> _EXERCISE DESCRIPTION_: Find the line containing "发表于 2022-11-3 19:47" in the entries below. Reproduce that line and each one after it to the end, exactly, with no other lines.

> _PROVIDED DATA_:
-- Opening Marker --

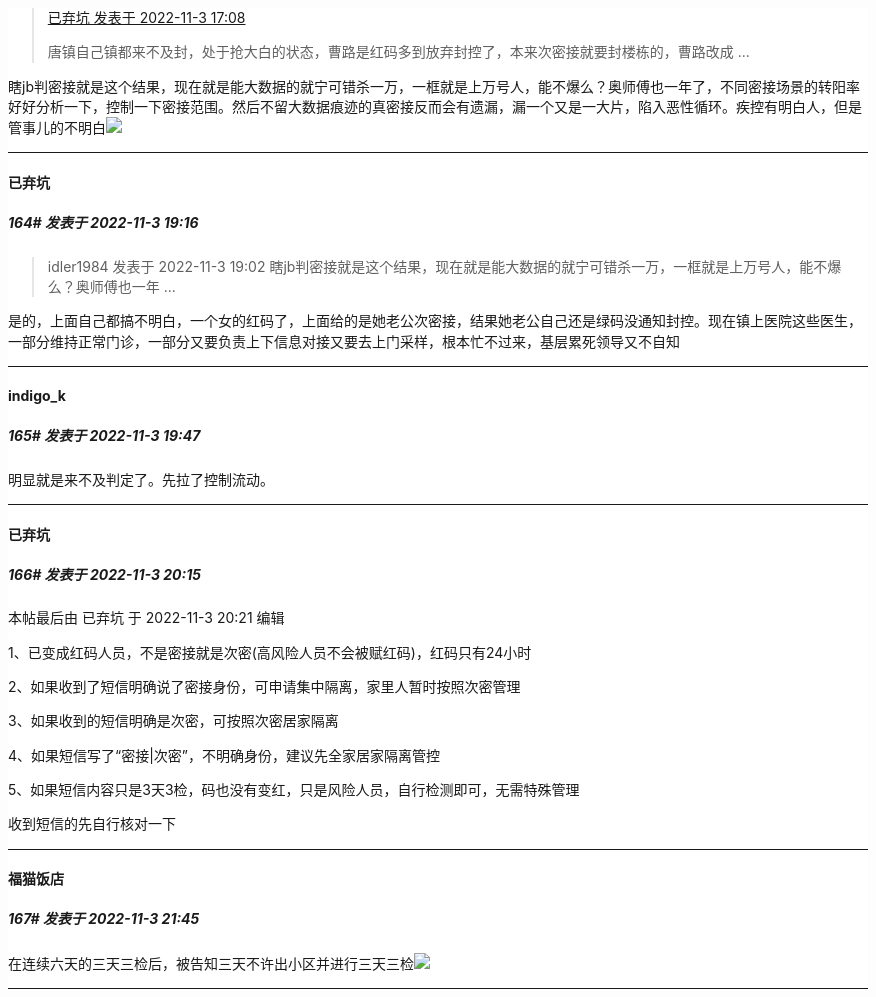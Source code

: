 <blockquote><a href="httphttps://bbs.saraba1st.com/2b/forum.php?mod=redirect&amp;goto=findpost&amp;pid=58258421&amp;ptid=2102796" target="_blank">已弃坑 发表于 2022-11-3 17:08</a>

唐镇自己镇都来不及封，处于抢大白的状态，曹路是红码多到放弃封控了，本来次密接就要封楼栋的，曹路改成 ...</blockquote>
瞎jb判密接就是这个结果，现在就是能大数据的就宁可错杀一万，一框就是上万号人，能不爆么？奥师傅也一年了，不同密接场景的转阳率好好分析一下，控制一下密接范围。然后不留大数据痕迹的真密接反而会有遗漏，漏一个又是一大片，陷入恶性循环。疾控有明白人，但是管事儿的不明白<img src="https://static.saraba1st.com/image/smiley/face2017/053.png" referrerpolicy="no-referrer">



*****

####  已弃坑  
##### 164#       发表于 2022-11-3 19:16

<blockquote>idler1984 发表于 2022-11-3 19:02
瞎jb判密接就是这个结果，现在就是能大数据的就宁可错杀一万，一框就是上万号人，能不爆么？奥师傅也一年 ...</blockquote>
是的，上面自己都搞不明白，一个女的红码了，上面给的是她老公次密接，结果她老公自己还是绿码没通知封控。现在镇上医院这些医生，一部分维持正常门诊，一部分又要负责上下信息对接又要去上门采样，根本忙不过来，基层累死领导又不自知



*****

####  indigo_k  
##### 165#       发表于 2022-11-3 19:47

明显就是来不及判定了。先拉了控制流动。



*****

####  已弃坑  
##### 166#       发表于 2022-11-3 20:15

 本帖最后由 已弃坑 于 2022-11-3 20:21 编辑 

1、已变成红码人员，不是密接就是次密(高风险人员不会被赋红码)，红码只有24小时

2、如果收到了短信明确说了密接身份，可申请集中隔离，家里人暂时按照次密管理

3、如果收到的短信明确是次密，可按照次密居家隔离

4、如果短信写了“密接|次密”，不明确身份，建议先全家居家隔离管控

5、如果短信内容只是3天3检，码也没有变红，只是风险人员，自行检测即可，无需特殊管理

收到短信的先自行核对一下



*****

####  福猫饭店  
##### 167#       发表于 2022-11-3 21:45

在连续六天的三天三检后，被告知三天不许出小区并进行三天三检<img src="https://static.saraba1st.com/image/smiley/face2017/001.png" referrerpolicy="no-referrer">

*****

-- Closing Marker --

> _EXPECTED OUTPUT_:
##### 165#       发表于 2022-11-3 19:47

明显就是来不及判定了。先拉了控制流动。



*****

####  已弃坑  
##### 166#       发表于 2022-11-3 20:15

 本帖最后由 已弃坑 于 2022-11-3 20:21 编辑 

1、已变成红码人员，不是密接就是次密(高风险人员不会被赋红码)，红码只有24小时

2、如果收到了短信明确说了密接身份，可申请集中隔离，家里人暂时按照次密管理

3、如果收到的短信明确是次密，可按照次密居家隔离

4、如果短信写了“密接|次密”，不明确身份，建议先全家居家隔离管控

5、如果短信内容只是3天3检，码也没有变红，只是风险人员，自行检测即可，无需特殊管理

收到短信的先自行核对一下



*****

####  福猫饭店  
##### 167#       发表于 2022-11-3 21:45

在连续六天的三天三检后，被告知三天不许出小区并进行三天三检<img src="https://static.saraba1st.com/image/smiley/face2017/001.png" referrerpolicy="no-referrer">

*****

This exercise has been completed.